#### What is expected
Among the lines of the records below, copy those that hold the word "material".

#### Dataset content
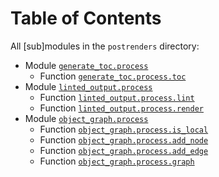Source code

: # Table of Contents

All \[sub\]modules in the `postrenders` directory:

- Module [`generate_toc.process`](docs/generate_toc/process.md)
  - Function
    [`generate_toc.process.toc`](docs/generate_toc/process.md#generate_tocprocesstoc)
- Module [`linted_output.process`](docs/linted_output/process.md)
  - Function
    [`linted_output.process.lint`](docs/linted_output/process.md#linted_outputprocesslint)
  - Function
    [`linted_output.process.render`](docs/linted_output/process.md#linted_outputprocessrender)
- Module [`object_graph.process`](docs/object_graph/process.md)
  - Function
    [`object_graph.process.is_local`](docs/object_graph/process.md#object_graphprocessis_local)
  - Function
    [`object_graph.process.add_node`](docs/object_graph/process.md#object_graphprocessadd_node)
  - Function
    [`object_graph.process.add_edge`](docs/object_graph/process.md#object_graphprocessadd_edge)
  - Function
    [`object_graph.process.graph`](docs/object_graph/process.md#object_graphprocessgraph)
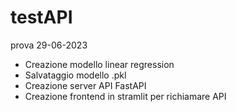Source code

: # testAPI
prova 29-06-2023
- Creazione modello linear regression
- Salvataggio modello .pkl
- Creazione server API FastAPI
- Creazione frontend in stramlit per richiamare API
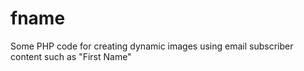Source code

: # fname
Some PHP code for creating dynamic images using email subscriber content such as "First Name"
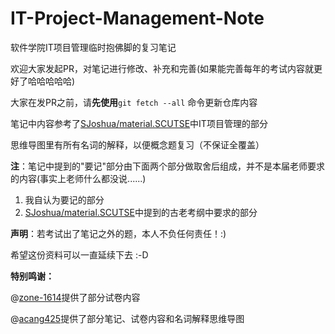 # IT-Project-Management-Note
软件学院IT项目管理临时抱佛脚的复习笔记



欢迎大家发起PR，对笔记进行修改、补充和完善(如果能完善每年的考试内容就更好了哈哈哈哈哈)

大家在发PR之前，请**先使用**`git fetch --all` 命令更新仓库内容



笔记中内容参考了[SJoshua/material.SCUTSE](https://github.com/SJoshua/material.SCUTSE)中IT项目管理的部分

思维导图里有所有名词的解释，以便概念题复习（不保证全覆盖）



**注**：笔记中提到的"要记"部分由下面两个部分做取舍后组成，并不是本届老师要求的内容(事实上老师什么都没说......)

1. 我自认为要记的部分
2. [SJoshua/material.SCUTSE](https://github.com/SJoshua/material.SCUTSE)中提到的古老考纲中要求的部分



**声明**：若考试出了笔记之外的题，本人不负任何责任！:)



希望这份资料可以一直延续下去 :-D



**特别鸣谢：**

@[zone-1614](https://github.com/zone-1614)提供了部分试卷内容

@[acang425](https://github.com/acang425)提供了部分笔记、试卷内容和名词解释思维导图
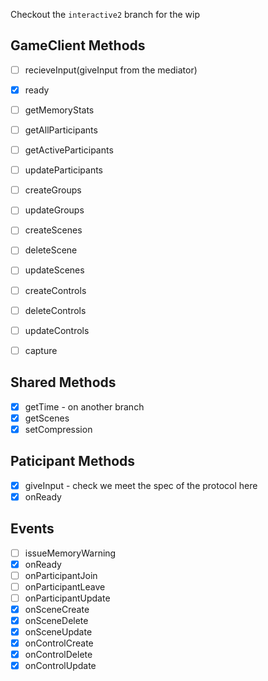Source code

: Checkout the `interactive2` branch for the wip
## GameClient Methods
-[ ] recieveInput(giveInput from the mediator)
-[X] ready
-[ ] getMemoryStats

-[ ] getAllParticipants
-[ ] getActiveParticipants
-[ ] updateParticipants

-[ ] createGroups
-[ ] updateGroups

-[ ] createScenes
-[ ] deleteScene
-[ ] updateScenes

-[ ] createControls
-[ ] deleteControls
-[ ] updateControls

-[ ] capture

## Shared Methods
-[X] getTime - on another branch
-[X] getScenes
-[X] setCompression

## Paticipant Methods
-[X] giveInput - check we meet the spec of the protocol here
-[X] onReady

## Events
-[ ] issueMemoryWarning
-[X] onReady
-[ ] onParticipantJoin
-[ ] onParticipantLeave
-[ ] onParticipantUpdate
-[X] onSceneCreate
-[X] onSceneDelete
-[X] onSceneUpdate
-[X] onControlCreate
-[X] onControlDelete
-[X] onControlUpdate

#### Written response
笔记中内容参考了[SJoshua/material.SCUTSE](https://github.com/SJoshua/material.SCUTSE)中IT项目管理的部分
2. [SJoshua/material.SCUTSE](https://github.com/SJoshua/material.SCUTSE)中提到的古老考纲中要求的部分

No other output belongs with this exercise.